(TASK GOAL): Leave out the pictures and set down exactly the lines from the start of the listing through the one with "Note: CorePWM asserts", both included.

**** EXCERPTED RECORDS

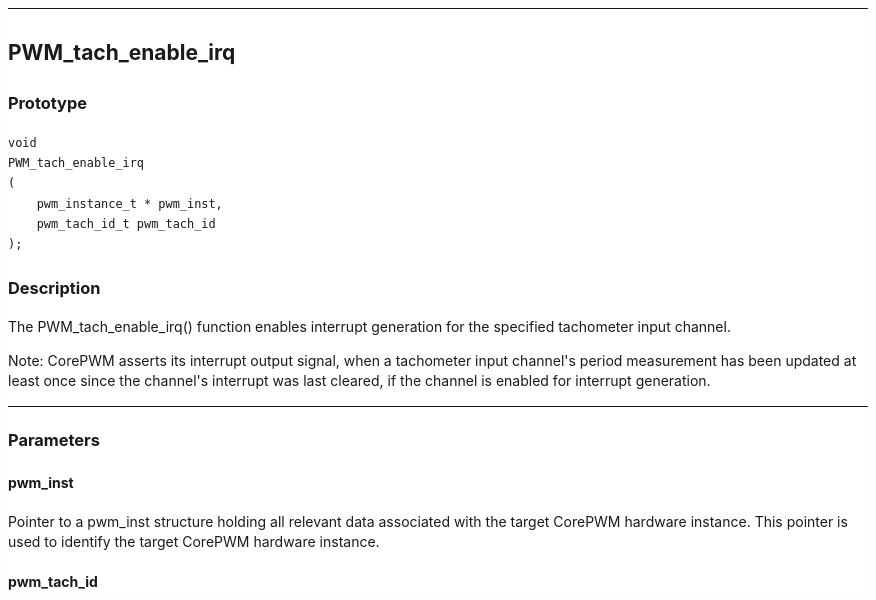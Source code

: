 </div>


 -------------------------------- 
<a name="pwmtachenableirq"></a>
## PWM_tach_enable_irq
<a name="prototype"></a>
### Prototype 

<div id="Functions$PWM_tach_enable_irq$prototype" data-type="code">

    void
    PWM_tach_enable_irq
    (
        pwm_instance_t * pwm_inst,
        pwm_tach_id_t pwm_tach_id
    );


</div>

<a name="description"></a>
### Description

<div id="Functions$PWM_tach_enable_irq$description" data-type="text">

The PWM_tach_enable_irq() function enables interrupt generation for the
specified tachometer input channel.

Note: CorePWM asserts its interrupt output signal, when a tachometer input
channel's period measurement has been updated at least once since the channel's
interrupt was last cleared, if the channel is enabled for interrupt generation.

</div>


 --------------------------- 

<a name="parameters"></a>
### Parameters
#### pwm_inst
<div id="Functions$PWM_tach_enable_irq$description$parameters$pwm_inst" data-type="text" data-name="pwm_inst">

Pointer to a pwm_inst structure holding all relevant data associated with the
target CorePWM hardware instance. This pointer is used to identify the target
CorePWM hardware instance.


</div>

#### pwm_tach_id
<div id="Functions$PWM_tach_enable_irq$description$parameters$pwm_tach_id" data-type="text" data-name="pwm_tach_id">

********

(RESPONSE BOX):
Source code

: </div>


 -------------------------------- 
<a name="pwmtachenableirq"></a>
## PWM_tach_enable_irq
<a name="prototype"></a>
### Prototype 

<div id="Functions$PWM_tach_enable_irq$prototype" data-type="code">

    void
    PWM_tach_enable_irq
    (
        pwm_instance_t * pwm_inst,
        pwm_tach_id_t pwm_tach_id
    );


</div>

<a name="description"></a>
### Description

<div id="Functions$PWM_tach_enable_irq$description" data-type="text">

The PWM_tach_enable_irq() function enables interrupt generation for the
specified tachometer input channel.

Note: CorePWM asserts its interrupt output signal, when a tachometer input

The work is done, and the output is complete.